**** RECORD EXCERPTS ****

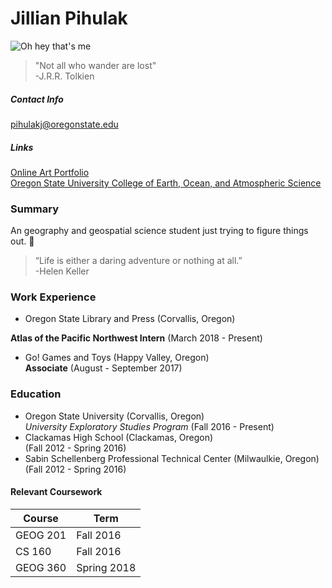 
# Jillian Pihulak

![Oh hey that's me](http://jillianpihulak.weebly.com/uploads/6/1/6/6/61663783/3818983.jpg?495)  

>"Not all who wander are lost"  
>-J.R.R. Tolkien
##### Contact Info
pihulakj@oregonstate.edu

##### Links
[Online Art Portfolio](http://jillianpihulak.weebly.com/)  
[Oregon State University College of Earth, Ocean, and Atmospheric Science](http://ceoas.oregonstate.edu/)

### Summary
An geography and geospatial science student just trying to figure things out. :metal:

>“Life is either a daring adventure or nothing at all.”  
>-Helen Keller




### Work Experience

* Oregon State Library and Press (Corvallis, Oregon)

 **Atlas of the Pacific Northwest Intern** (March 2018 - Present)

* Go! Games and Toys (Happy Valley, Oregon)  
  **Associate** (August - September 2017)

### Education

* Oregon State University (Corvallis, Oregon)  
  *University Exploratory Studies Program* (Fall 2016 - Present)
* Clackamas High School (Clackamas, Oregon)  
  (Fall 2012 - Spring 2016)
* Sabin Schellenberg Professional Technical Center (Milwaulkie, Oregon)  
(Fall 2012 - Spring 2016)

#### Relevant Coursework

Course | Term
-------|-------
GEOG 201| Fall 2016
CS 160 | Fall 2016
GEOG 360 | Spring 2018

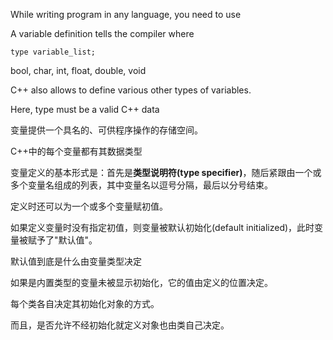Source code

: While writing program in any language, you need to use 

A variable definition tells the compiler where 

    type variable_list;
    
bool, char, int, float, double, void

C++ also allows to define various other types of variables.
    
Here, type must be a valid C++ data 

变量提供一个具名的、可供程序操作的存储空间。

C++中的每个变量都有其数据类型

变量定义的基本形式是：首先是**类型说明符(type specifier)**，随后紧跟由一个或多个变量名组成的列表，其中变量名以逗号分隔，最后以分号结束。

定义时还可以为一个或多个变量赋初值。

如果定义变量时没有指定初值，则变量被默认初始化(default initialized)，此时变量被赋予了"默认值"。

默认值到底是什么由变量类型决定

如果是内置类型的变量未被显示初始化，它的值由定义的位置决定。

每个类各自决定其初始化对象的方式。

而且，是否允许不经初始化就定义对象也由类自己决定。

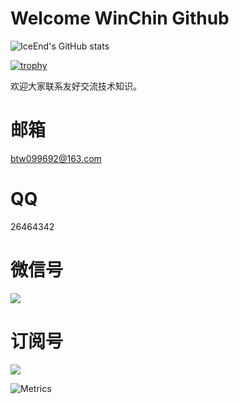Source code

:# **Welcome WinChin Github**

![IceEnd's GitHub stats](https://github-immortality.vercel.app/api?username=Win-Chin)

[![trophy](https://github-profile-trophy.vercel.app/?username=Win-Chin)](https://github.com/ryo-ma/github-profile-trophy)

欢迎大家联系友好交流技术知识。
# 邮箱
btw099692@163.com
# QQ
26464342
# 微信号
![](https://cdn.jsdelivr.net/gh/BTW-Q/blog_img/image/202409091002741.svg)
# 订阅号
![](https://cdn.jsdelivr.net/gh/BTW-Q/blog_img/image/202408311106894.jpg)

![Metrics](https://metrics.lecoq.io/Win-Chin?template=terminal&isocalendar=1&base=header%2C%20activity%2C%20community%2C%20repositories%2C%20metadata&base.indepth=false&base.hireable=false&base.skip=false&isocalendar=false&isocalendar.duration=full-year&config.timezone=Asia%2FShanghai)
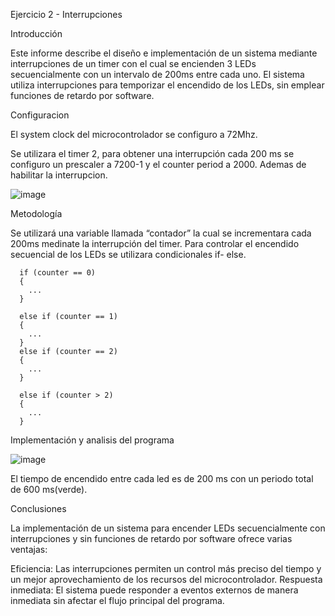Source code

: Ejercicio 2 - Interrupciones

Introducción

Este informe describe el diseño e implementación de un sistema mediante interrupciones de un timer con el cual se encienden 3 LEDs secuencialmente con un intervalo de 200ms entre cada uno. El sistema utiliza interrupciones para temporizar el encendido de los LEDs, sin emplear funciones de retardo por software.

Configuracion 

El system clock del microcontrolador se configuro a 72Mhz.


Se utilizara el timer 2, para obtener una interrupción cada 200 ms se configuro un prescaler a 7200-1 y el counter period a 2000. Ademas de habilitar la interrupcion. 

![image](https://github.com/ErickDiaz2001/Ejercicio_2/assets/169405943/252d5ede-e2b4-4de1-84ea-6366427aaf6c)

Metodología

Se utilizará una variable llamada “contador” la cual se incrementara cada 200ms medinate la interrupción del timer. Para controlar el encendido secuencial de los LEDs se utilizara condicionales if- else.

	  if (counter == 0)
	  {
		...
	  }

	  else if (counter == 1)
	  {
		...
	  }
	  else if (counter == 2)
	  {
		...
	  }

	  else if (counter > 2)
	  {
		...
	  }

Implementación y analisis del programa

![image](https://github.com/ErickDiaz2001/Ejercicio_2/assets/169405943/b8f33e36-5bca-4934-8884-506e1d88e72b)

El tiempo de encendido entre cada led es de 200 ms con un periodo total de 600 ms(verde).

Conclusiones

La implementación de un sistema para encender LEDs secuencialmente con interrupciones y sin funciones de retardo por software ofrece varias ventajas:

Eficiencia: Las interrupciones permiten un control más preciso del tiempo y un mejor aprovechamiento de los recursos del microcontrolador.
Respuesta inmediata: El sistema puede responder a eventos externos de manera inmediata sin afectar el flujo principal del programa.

****

DESCRIPTION OF THE TASK: Where does the word "vercel" occur in the data? Copy every line that has it.

EXERCISE RESULT:
![IceEnd's GitHub stats](https://github-immortality.vercel.app/api?username=Win-Chin)
[![trophy](https://github-profile-trophy.vercel.app/?username=Win-Chin)](https://github.com/ryo-ma/github-profile-trophy)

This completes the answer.